| TASK TO COMPLETE |
Work through the records that follow and return each line containing the word "mediate".

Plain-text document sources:
= = =

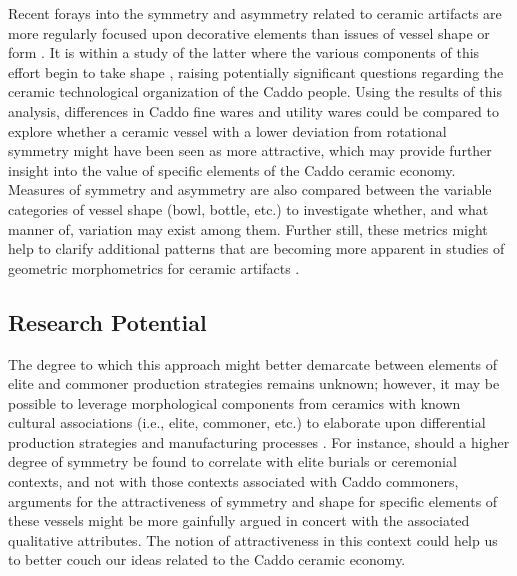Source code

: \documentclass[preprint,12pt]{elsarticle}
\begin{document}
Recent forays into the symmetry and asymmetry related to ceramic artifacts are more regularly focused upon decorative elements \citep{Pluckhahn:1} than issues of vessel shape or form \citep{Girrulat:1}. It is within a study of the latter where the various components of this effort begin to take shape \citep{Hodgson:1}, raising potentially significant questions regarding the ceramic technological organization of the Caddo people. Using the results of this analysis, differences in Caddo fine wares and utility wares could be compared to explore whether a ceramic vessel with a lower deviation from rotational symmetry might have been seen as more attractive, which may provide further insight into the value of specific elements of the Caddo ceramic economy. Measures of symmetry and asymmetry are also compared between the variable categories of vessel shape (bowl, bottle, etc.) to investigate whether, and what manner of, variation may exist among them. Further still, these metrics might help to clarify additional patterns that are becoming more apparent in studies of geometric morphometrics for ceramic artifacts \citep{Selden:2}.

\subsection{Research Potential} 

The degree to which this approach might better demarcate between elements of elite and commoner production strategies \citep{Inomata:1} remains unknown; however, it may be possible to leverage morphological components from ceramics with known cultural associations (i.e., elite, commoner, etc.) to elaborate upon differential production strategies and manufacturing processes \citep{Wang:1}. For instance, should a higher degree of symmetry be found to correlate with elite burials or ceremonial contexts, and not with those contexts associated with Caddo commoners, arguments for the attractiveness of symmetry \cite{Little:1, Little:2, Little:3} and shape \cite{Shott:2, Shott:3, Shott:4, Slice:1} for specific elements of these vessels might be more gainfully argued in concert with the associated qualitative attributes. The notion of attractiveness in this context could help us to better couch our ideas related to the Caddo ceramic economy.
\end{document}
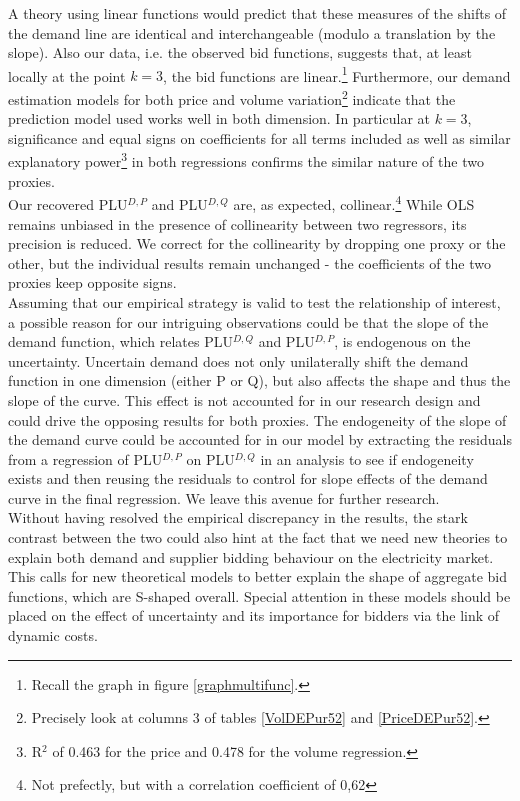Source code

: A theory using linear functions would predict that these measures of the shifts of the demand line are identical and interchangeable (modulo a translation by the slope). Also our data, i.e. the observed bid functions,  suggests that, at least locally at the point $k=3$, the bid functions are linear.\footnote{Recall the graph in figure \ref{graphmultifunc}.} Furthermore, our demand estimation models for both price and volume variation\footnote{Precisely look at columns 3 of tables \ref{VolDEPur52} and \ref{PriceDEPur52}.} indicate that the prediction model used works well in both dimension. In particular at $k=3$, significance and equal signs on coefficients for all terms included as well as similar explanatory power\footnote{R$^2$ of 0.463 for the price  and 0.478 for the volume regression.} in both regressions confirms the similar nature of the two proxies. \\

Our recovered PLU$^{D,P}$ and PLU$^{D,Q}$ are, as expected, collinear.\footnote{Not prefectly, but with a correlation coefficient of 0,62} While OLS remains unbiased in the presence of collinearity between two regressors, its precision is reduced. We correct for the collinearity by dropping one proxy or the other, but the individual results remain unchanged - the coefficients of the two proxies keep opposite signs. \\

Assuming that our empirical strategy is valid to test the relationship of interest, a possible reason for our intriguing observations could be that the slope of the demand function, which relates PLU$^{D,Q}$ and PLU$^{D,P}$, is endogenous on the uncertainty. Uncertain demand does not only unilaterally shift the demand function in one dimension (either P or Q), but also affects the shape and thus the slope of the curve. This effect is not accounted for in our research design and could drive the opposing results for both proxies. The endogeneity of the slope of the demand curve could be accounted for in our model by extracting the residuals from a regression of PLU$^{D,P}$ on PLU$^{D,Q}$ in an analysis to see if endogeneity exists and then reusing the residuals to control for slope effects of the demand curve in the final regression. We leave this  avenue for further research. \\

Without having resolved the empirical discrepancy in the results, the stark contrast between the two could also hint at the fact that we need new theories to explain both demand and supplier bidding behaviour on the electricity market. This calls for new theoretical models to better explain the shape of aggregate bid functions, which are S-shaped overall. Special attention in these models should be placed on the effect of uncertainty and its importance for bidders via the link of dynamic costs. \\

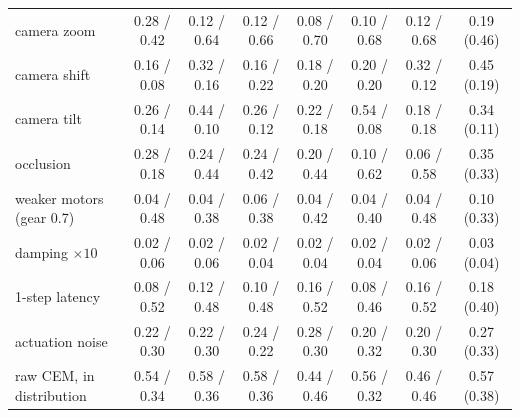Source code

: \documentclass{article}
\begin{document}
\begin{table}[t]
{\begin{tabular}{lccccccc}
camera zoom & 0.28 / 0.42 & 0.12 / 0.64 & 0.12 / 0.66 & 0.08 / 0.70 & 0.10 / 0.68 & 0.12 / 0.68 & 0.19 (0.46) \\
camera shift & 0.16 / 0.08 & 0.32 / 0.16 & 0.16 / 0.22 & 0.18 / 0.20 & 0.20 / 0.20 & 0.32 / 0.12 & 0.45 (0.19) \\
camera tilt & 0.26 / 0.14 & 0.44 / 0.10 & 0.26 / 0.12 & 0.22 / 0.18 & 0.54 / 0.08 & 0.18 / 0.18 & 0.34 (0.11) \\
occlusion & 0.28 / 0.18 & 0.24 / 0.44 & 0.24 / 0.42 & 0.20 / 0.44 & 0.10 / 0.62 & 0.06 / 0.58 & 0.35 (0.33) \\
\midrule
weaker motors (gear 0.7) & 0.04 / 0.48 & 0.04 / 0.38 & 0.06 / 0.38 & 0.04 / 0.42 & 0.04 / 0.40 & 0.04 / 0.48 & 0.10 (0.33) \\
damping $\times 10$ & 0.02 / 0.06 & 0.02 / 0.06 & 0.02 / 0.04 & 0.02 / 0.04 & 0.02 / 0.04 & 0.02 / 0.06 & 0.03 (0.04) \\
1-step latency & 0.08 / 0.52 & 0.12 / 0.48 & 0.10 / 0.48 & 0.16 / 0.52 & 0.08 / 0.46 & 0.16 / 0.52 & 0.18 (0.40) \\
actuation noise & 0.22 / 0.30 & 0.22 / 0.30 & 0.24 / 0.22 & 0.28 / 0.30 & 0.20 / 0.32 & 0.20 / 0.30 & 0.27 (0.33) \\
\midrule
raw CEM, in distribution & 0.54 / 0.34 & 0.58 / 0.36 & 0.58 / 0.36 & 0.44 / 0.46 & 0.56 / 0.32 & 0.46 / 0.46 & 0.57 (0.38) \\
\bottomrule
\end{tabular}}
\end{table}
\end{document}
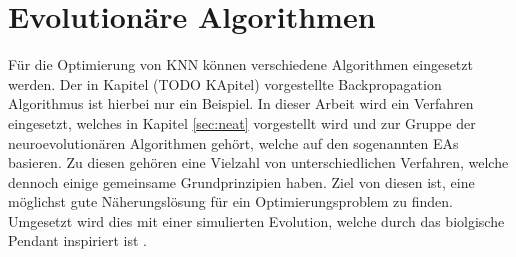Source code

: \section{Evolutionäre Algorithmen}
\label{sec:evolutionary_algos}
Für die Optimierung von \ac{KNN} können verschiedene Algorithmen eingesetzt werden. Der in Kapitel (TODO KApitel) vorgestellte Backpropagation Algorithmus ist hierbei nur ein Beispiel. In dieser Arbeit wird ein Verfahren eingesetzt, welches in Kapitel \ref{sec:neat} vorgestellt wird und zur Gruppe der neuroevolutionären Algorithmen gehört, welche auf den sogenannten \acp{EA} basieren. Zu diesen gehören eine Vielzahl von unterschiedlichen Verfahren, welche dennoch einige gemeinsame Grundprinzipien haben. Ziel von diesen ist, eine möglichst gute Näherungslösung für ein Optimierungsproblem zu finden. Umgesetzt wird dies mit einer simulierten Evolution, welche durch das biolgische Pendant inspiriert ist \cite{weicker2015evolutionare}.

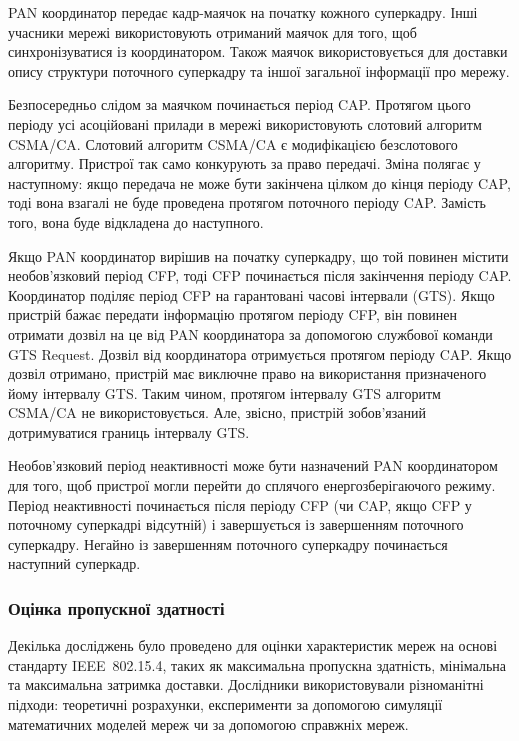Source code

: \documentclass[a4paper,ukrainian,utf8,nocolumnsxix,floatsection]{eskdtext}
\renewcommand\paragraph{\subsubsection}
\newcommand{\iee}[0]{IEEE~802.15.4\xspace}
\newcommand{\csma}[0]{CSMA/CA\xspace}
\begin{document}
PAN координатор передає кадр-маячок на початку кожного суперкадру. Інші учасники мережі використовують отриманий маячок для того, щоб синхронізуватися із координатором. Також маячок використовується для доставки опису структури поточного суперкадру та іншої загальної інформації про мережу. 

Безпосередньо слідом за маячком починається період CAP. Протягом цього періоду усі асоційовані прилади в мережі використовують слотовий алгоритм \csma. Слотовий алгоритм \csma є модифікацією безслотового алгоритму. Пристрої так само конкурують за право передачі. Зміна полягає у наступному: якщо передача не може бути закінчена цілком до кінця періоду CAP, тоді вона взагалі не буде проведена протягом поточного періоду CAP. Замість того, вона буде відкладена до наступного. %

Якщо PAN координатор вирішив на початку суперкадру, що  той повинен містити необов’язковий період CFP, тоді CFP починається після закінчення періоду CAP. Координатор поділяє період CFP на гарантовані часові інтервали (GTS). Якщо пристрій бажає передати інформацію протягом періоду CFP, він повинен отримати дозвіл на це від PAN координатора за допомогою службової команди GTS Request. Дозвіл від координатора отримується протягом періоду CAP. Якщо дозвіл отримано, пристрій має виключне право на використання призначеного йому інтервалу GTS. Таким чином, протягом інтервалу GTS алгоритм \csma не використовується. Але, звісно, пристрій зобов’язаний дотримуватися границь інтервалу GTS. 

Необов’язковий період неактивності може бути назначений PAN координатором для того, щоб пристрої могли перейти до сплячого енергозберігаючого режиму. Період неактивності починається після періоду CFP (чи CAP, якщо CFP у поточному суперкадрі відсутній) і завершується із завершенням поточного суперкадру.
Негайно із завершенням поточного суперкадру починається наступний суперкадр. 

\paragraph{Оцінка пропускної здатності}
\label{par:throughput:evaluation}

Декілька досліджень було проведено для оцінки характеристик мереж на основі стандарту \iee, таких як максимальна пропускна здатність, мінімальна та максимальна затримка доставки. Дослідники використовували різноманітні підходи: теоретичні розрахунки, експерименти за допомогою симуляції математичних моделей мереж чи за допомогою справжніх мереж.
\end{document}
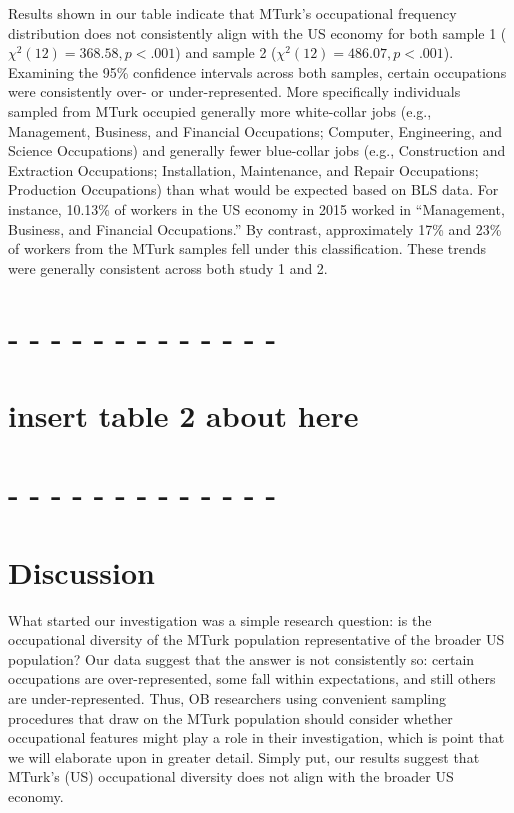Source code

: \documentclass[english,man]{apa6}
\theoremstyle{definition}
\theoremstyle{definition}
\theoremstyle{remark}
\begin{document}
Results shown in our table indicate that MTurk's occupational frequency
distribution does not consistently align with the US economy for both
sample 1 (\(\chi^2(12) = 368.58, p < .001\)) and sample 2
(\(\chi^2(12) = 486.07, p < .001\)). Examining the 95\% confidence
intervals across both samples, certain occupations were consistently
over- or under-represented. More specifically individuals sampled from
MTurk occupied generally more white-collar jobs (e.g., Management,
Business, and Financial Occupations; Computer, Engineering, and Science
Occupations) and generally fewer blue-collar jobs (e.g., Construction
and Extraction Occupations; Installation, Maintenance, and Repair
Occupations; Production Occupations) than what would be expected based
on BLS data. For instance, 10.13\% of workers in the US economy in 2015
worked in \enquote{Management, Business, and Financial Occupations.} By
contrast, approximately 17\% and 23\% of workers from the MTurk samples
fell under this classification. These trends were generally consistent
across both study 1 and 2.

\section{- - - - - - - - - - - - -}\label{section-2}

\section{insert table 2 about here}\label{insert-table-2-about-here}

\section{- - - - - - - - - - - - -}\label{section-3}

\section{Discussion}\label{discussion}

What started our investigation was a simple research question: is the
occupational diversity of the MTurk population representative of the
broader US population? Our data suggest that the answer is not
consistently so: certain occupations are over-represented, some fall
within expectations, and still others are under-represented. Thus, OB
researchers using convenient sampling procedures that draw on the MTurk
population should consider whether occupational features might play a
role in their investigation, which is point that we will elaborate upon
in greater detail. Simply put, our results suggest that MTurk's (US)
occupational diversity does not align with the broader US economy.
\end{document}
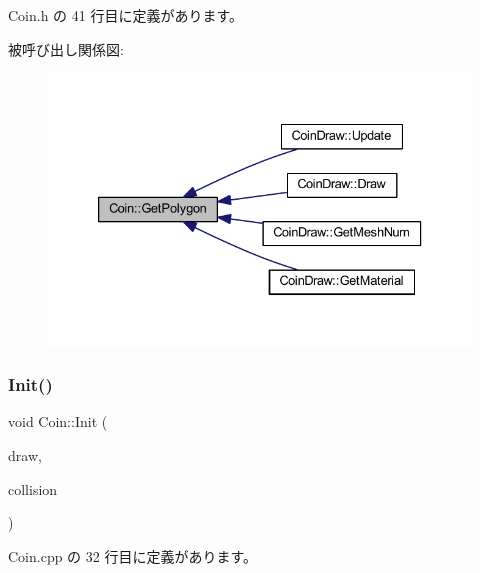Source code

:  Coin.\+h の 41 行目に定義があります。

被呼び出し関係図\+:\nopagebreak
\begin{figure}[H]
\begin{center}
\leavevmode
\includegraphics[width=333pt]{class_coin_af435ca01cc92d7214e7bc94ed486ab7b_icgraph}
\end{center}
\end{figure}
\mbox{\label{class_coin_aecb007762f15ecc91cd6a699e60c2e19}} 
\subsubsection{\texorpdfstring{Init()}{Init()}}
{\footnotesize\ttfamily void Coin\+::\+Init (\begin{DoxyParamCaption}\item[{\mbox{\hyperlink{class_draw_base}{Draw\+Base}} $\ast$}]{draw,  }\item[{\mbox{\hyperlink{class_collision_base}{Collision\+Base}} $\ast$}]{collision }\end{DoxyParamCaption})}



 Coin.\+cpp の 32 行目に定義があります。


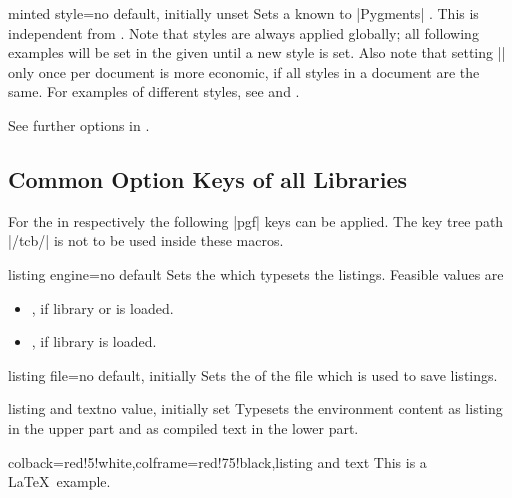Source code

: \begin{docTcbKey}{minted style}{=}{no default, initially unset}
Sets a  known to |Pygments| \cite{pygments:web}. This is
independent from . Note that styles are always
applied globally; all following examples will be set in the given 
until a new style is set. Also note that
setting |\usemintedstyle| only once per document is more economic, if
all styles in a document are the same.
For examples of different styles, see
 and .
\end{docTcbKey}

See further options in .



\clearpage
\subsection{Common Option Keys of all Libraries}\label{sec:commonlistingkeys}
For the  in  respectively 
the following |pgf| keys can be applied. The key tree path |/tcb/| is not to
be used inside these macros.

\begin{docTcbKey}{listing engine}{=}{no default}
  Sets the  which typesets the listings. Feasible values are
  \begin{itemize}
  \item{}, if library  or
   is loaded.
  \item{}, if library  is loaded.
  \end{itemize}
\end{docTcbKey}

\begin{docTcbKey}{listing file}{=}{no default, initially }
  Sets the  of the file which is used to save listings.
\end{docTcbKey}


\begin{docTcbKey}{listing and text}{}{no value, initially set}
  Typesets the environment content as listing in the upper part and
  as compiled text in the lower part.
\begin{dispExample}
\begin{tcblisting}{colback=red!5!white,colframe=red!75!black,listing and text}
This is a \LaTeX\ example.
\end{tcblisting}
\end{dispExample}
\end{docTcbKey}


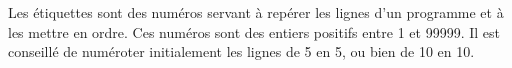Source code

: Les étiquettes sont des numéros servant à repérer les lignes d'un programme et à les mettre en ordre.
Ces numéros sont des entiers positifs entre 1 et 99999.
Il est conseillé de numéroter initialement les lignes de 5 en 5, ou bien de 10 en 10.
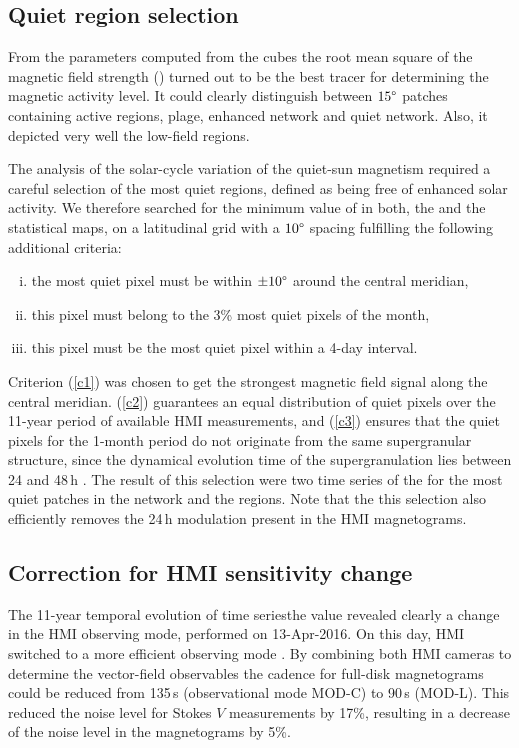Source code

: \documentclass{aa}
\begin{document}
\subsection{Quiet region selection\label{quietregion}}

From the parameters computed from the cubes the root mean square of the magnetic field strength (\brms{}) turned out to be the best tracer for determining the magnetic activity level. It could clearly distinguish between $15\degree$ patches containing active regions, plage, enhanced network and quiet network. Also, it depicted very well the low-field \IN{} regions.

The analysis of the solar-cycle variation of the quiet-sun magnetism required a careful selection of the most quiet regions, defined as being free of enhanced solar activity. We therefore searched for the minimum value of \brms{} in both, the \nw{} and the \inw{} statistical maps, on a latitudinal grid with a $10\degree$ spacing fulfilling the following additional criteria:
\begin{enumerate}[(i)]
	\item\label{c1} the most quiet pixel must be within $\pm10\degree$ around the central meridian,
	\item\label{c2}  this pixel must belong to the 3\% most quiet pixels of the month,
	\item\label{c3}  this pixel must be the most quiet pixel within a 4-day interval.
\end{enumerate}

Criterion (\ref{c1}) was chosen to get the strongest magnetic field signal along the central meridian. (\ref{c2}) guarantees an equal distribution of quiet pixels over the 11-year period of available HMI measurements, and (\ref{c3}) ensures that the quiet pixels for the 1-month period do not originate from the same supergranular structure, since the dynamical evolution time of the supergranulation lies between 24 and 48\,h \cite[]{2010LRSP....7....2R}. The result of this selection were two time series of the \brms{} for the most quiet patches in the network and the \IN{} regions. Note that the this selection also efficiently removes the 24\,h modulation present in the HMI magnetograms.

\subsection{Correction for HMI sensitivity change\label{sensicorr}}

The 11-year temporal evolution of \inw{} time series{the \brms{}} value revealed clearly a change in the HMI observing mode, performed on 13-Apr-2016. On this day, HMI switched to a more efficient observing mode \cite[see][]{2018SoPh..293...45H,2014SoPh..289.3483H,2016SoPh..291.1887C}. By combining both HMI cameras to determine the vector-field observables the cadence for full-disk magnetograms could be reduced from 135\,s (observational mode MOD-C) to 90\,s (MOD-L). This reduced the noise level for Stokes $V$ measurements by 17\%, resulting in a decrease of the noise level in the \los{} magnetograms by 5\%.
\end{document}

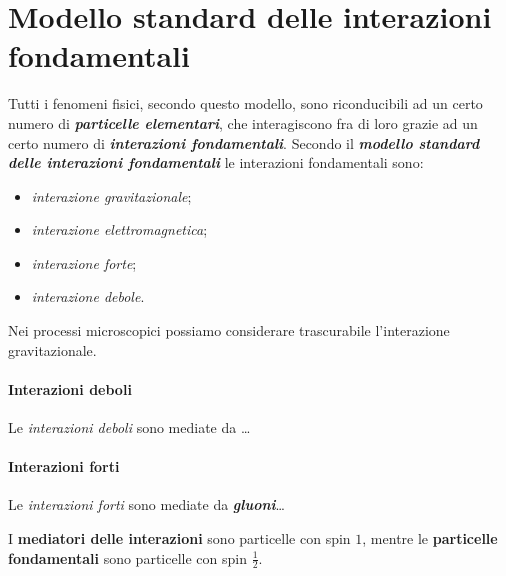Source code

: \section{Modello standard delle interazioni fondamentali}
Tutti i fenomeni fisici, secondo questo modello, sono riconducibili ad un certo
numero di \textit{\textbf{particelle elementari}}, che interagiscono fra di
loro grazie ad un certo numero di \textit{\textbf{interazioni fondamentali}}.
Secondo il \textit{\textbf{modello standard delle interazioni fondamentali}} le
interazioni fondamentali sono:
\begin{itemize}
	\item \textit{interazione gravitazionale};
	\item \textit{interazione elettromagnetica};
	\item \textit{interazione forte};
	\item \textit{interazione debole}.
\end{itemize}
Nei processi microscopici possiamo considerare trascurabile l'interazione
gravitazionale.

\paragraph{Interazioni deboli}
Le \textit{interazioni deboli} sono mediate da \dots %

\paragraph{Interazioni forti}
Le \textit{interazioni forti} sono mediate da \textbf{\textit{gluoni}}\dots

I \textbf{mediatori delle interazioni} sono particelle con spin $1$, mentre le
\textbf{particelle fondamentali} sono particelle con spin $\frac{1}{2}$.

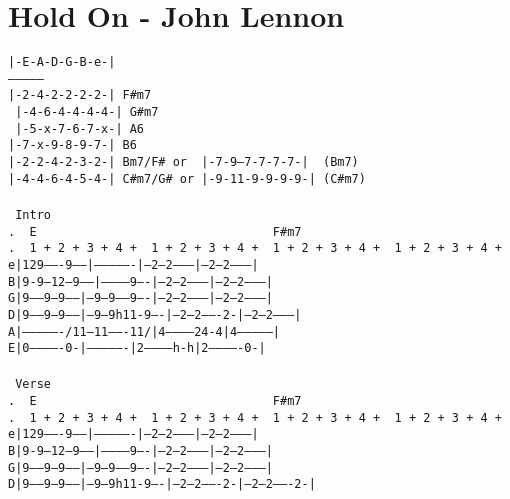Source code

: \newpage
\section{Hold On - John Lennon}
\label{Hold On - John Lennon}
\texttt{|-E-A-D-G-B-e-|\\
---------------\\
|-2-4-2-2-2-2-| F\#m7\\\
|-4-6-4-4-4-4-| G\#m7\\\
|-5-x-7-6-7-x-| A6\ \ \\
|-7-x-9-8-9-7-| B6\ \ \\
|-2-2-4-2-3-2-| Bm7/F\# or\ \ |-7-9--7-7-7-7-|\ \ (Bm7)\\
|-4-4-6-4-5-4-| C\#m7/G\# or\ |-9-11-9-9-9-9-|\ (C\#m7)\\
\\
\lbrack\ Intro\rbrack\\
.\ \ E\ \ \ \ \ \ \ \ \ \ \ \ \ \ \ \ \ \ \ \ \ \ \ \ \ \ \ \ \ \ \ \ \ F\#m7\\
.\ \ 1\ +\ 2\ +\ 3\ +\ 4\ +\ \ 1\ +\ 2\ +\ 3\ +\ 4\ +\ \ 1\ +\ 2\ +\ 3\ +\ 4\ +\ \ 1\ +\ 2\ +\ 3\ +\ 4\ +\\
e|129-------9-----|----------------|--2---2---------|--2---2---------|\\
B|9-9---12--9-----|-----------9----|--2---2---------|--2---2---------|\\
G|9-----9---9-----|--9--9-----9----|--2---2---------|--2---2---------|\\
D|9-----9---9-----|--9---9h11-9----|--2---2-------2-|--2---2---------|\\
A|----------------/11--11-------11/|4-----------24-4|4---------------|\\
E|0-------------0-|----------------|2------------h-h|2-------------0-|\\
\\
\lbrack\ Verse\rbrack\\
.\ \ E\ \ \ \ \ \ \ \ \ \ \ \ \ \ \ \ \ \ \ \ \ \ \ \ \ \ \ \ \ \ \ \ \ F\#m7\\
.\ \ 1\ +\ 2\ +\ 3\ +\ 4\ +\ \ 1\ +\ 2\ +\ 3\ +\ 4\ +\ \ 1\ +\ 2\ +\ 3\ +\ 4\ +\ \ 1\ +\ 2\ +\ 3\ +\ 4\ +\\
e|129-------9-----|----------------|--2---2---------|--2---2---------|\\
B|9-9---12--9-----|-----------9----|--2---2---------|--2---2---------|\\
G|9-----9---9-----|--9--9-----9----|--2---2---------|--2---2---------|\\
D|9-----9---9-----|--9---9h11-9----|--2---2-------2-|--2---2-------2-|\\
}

= = =

| THE COMPLETED TASK |
Le \textit{interazioni deboli} sono mediate da \dots %
Le \textit{interazioni forti} sono mediate da \textbf{\textit{gluoni}}\dots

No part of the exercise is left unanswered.